The Pyeongtaek branch of the Suwon Immigration Office, which is supervised by the Justice Ministry, granted certification to issue visas to 24 Uzbek students back in August. Then the Korean Embassy in Uzbekistan issued visas to the students in mid-September based on the ministry’s certification.

But none of the students actually met the requirements for visas. The Justice Ministry’s guidelines for issuing visas to foreign students and managing their sojourn stipulate that Uzbeks seeking a visa to study the Korean language must submit a bank statement of at least 10 million won at a local branch of a Korean bank and must have maintained that balance for at least three months at the time they submit their application.

The students didn’t meet the bank balance requirement because Hanshin University’s promotional material had incorrectly stated that students only needed to maintain their bank balance for “one day.” Hanshin University maintains that it had received that information from the Justice Ministry.

As the date of the students’ arrival approached, Hanshin University realized that its initial information had been incorrect and told the students about the three-month requirement. Most of the students had already withdrawn their money after depositing it in the bank for a day or two in July. After receiving the updated information from Hanshin University, they hurried to put the money back in the bank in September.

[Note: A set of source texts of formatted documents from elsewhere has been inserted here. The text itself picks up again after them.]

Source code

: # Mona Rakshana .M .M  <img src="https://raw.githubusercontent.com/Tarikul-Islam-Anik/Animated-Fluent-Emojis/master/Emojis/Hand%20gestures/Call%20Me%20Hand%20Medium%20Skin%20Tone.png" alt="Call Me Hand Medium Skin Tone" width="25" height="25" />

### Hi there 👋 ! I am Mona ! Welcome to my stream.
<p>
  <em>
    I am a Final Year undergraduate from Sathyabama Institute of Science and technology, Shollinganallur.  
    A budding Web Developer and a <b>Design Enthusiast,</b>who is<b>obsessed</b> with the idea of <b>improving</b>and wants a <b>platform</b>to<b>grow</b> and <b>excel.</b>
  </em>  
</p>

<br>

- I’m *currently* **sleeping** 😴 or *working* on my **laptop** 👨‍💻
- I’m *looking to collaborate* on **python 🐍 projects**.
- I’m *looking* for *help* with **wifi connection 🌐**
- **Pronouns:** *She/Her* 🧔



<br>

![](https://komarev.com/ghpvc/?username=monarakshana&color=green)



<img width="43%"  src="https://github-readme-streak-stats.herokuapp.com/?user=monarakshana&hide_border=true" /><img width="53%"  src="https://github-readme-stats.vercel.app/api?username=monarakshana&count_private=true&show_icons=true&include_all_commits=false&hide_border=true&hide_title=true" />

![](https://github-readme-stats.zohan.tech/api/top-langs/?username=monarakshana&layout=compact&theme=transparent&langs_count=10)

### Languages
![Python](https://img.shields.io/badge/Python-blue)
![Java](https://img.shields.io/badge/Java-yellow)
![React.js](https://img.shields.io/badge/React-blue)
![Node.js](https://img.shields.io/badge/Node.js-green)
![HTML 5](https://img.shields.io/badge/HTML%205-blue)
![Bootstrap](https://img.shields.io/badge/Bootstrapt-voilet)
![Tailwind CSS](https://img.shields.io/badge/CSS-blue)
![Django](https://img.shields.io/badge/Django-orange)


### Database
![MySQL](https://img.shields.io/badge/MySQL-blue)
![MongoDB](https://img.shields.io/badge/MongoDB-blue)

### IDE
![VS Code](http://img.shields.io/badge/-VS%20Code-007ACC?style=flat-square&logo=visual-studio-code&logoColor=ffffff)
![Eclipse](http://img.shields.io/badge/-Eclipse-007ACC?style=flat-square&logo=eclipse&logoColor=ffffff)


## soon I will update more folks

According to its guidelines, the Justice Ministry should not have granted certification for issuing the students’ visas because they hadn’t maintained the 10 million won balance for three months, as the guidelines stipulated. But the ministry granted certification anyway.

“The Justice Ministry incorrectly informed us that the balance had to be maintained for one day and then later changed that to three months. In recognition of its mistake, the ministry issued visas that it normally should not have issued on the condition that they only last for three months,” Hanshin University says.

Then on Nov. 6, the Justice Ministry asked the students once again for a statement of balance in their bank accounts. Ministry guidelines require foreign students to maintain the balance throughout their sojourn, and the ministry is authorized to periodically review those balances.

That said, it’s unusual for the ministry to ask students from a specific country who have entered Korea to study at a specific location to provide proof of their bank balance.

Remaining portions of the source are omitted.